Wednesday, July 24, 2013

Pakistanis react to militant's letter to Malala

http://centralasiaonline.com/
Targeting the innocent for ideological differences is a negation of Islamic teachings and a crime against humanity, observers say.
Pakistanis were quick to reject Tehreek-e-Taliban (TTP) commander Adnan Rasheed's message to teen education activist and peace advocate Malala Yousafzai.Malala is a proud symbol of the Pashtun code of life, Acid Survivors Foundation chief Valerie Khan Yousafzai told Central Asia Online, adding that "extremists' allegations [against] her … are just rubbish" and that "Malala is an agent of change – and good change, for which we are all proud of her." Rasheed July 15 wrote a letter to Malala, now 16, in which he said that the October 9 TTP attack on her in Mingora was fully justified.
"The entire nation is proud of Malala Yousafzai," KP Information and Health Minister Shaukat Yousafzai told Central Asia Online. "She is a beacon for women's education in Pakistan." The brutal attack on her and the letter have no justification, he said.
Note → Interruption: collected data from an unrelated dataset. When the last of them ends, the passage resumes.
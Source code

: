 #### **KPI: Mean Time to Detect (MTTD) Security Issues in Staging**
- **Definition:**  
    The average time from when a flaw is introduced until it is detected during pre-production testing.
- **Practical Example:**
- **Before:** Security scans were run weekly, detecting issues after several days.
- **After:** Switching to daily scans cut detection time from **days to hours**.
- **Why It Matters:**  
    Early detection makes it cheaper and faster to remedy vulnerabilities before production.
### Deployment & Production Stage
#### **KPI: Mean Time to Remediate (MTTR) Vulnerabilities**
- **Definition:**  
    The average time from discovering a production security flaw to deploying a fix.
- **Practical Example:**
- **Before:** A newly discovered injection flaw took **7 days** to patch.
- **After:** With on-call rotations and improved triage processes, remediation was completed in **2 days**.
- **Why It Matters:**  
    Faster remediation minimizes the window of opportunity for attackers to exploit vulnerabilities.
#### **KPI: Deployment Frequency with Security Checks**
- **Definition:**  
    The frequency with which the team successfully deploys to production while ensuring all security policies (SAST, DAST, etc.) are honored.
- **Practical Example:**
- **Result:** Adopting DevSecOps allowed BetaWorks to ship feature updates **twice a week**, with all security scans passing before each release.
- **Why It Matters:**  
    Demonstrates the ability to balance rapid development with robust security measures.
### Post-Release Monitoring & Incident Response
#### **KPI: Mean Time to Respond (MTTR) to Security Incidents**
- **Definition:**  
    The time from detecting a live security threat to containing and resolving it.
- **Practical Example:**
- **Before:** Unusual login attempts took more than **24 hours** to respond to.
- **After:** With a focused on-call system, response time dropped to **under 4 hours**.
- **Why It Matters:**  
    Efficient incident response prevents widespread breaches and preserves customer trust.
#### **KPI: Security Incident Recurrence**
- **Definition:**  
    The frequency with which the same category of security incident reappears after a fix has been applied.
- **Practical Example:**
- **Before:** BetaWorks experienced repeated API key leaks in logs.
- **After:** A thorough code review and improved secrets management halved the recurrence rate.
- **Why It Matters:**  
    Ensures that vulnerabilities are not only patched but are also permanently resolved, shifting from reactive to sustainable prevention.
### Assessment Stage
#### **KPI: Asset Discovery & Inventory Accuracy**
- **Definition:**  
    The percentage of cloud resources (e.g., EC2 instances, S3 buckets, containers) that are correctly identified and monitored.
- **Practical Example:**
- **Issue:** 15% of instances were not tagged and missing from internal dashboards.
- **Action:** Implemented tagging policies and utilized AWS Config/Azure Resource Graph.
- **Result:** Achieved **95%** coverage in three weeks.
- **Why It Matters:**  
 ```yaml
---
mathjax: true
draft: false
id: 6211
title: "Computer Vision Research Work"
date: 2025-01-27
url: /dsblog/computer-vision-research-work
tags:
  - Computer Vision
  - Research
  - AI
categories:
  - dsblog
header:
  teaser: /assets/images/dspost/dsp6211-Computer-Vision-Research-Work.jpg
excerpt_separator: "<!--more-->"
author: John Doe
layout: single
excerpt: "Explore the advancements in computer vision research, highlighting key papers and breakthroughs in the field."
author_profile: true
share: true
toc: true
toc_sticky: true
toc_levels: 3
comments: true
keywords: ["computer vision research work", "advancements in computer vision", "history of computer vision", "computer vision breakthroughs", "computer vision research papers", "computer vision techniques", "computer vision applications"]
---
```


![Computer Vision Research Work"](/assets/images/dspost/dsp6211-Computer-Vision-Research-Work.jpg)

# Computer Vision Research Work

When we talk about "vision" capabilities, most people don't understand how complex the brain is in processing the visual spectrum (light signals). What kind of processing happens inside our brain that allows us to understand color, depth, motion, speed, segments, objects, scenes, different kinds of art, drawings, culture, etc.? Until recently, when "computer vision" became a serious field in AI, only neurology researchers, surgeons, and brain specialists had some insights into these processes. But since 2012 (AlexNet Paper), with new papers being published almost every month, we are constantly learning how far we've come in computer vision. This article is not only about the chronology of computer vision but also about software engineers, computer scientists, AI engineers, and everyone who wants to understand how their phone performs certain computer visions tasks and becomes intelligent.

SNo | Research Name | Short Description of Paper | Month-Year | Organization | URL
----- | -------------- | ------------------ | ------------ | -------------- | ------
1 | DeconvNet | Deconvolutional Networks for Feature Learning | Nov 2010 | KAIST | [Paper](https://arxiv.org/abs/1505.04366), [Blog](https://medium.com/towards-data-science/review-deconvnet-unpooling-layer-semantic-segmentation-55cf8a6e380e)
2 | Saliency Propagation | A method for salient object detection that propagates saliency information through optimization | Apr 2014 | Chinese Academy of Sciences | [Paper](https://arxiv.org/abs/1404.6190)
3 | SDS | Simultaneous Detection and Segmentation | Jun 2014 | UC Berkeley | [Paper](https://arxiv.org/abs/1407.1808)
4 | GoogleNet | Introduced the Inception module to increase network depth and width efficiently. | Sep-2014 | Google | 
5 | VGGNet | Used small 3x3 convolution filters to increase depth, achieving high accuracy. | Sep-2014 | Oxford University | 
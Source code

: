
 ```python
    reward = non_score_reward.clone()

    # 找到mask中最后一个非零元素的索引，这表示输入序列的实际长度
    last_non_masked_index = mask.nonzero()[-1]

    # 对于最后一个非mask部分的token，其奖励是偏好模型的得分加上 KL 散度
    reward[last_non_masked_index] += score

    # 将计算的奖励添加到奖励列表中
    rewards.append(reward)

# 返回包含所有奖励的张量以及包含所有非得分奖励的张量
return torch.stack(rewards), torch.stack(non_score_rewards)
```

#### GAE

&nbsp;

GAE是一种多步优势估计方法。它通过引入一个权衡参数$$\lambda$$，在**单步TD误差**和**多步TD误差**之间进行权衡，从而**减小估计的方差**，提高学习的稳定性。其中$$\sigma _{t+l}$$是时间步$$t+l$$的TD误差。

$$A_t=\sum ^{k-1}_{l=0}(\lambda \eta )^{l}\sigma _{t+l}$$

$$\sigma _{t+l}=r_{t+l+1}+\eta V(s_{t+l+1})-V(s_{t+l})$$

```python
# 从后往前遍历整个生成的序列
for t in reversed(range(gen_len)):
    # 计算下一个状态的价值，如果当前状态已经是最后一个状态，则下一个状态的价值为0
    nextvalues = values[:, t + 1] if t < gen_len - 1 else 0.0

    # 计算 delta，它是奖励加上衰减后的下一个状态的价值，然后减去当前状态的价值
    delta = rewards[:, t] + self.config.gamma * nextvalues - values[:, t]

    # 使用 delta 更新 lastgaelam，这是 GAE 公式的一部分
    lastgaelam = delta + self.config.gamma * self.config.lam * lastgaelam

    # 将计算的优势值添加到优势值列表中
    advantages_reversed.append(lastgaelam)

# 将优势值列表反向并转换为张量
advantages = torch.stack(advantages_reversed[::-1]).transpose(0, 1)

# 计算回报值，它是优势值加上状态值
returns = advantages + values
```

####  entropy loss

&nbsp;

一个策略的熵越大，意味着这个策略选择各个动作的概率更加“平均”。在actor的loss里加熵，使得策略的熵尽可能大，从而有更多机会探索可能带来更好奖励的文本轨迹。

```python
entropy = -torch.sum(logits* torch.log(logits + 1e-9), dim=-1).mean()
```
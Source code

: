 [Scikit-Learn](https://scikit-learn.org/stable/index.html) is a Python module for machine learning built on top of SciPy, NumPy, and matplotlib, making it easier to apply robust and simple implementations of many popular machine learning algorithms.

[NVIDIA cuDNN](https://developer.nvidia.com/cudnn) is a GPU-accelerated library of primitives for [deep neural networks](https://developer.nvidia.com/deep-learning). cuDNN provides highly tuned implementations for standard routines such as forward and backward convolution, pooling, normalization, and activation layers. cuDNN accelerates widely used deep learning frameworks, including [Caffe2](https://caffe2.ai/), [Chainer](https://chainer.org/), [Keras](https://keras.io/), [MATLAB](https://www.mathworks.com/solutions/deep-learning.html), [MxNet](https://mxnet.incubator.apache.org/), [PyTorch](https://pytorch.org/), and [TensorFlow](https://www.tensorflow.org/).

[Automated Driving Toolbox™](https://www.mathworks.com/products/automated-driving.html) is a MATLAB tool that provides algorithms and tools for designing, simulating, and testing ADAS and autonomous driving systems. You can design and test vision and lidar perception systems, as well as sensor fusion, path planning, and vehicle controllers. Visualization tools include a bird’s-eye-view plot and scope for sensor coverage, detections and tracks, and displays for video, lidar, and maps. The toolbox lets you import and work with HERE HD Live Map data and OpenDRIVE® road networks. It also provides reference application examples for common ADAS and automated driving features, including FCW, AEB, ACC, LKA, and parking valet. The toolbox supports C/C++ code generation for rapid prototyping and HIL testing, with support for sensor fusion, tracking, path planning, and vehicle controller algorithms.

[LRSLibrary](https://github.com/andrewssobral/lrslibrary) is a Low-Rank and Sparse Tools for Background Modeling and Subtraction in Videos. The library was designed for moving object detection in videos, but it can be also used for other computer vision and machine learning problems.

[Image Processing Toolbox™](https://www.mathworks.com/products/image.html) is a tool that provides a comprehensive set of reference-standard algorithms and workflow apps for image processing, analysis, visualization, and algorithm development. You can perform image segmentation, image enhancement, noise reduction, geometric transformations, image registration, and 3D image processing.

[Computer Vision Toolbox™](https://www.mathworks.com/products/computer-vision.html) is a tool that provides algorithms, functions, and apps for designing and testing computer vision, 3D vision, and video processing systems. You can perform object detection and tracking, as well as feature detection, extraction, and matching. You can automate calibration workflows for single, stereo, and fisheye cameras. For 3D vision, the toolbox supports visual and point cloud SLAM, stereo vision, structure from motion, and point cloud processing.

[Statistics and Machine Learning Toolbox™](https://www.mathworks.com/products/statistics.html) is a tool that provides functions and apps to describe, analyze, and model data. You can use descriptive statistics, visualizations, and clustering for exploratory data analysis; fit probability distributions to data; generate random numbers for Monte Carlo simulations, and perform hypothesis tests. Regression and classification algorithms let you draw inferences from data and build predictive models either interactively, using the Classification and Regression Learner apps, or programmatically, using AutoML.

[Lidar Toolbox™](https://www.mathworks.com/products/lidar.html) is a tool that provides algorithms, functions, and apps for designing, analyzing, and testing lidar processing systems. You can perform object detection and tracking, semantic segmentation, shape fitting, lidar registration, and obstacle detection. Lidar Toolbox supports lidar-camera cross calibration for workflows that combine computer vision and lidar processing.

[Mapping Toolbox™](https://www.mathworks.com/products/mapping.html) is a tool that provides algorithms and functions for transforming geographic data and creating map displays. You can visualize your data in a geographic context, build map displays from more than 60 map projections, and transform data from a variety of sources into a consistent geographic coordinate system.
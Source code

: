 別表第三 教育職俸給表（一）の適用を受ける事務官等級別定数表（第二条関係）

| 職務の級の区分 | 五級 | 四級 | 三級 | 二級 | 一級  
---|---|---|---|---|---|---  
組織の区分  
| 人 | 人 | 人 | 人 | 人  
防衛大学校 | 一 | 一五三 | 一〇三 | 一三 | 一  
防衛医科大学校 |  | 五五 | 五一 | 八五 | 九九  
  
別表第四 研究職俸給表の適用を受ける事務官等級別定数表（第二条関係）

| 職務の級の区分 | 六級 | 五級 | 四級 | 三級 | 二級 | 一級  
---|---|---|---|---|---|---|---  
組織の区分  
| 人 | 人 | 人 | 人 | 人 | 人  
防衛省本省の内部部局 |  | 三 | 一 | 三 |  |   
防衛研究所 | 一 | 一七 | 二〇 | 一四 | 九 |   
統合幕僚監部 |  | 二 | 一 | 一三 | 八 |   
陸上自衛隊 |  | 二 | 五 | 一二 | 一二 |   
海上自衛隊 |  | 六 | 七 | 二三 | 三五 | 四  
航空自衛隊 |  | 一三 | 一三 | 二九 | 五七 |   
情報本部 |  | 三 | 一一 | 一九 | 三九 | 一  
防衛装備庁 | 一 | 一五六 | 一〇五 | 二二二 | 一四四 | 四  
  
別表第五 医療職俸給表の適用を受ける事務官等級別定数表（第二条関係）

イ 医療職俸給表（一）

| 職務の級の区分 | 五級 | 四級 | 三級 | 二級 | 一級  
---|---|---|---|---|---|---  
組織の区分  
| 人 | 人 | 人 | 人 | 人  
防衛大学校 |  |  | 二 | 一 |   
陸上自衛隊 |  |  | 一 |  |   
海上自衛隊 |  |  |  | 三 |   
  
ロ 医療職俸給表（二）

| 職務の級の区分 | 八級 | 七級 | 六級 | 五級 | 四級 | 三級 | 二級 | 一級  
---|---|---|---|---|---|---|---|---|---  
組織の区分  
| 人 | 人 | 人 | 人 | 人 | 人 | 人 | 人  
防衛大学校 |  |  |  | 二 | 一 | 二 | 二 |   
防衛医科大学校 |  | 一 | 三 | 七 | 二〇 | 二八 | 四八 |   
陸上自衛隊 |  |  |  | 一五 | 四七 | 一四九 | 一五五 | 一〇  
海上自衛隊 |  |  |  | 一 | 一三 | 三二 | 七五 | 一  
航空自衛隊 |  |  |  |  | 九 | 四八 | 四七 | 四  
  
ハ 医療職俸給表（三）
In the letter, Rasheed called Malala's activism for female empowerment "more destructive than any other weapon" and said she should return to her hometown of Mingora, where she was nearly killed, attend an all-female Islamic seminary and study only the Koran. Girls like Malala were not afraid of such cowardly threats by militants and were ready to offer any sacrifice, Pakistan Peoples Party (PPP)-affiliated Khyber Pakhtunkhwa (KP) Assembly member Nighat Aurakzai said.
"Such wrong justifications and threats cannot stop us from furthering the cause that Malala has infused in every woman's mind," she said. Militants condemned for attention-seeking and hypocrisy Rasheed wrote the letter three days after Malala, a Nobel Peace Prize nominee, spoke to the UN Youth Assembly about the importance of educating everybody. The letter's timing was no coincidence, Aurakzai said, adding that it shows that the militants wanted to remain in the headlines by trying to garner cheap publicity. Pakistani citizens were quick to point out the hypocrisy in the militants' actions. The letter exemplifies the mind-set of militants who violate their own self-proclaimed codes of Islam, Shaukat said. The letter is more proof that militants fear people getting an education "since it would expose their true face to society," Gulalai Khan, a programme manager for a women's-rights organisation in KP and the Federally Administered Tribal Areas (FATA), said. Targeting anyone, especially young girls, on the basis of ideological disagreement has no justification, Zainab Azmat, a member of the National Commission on the Status of Women, said. "It's a civilised world now, and we have to live with mutual respect for all religions and ideologies," she said.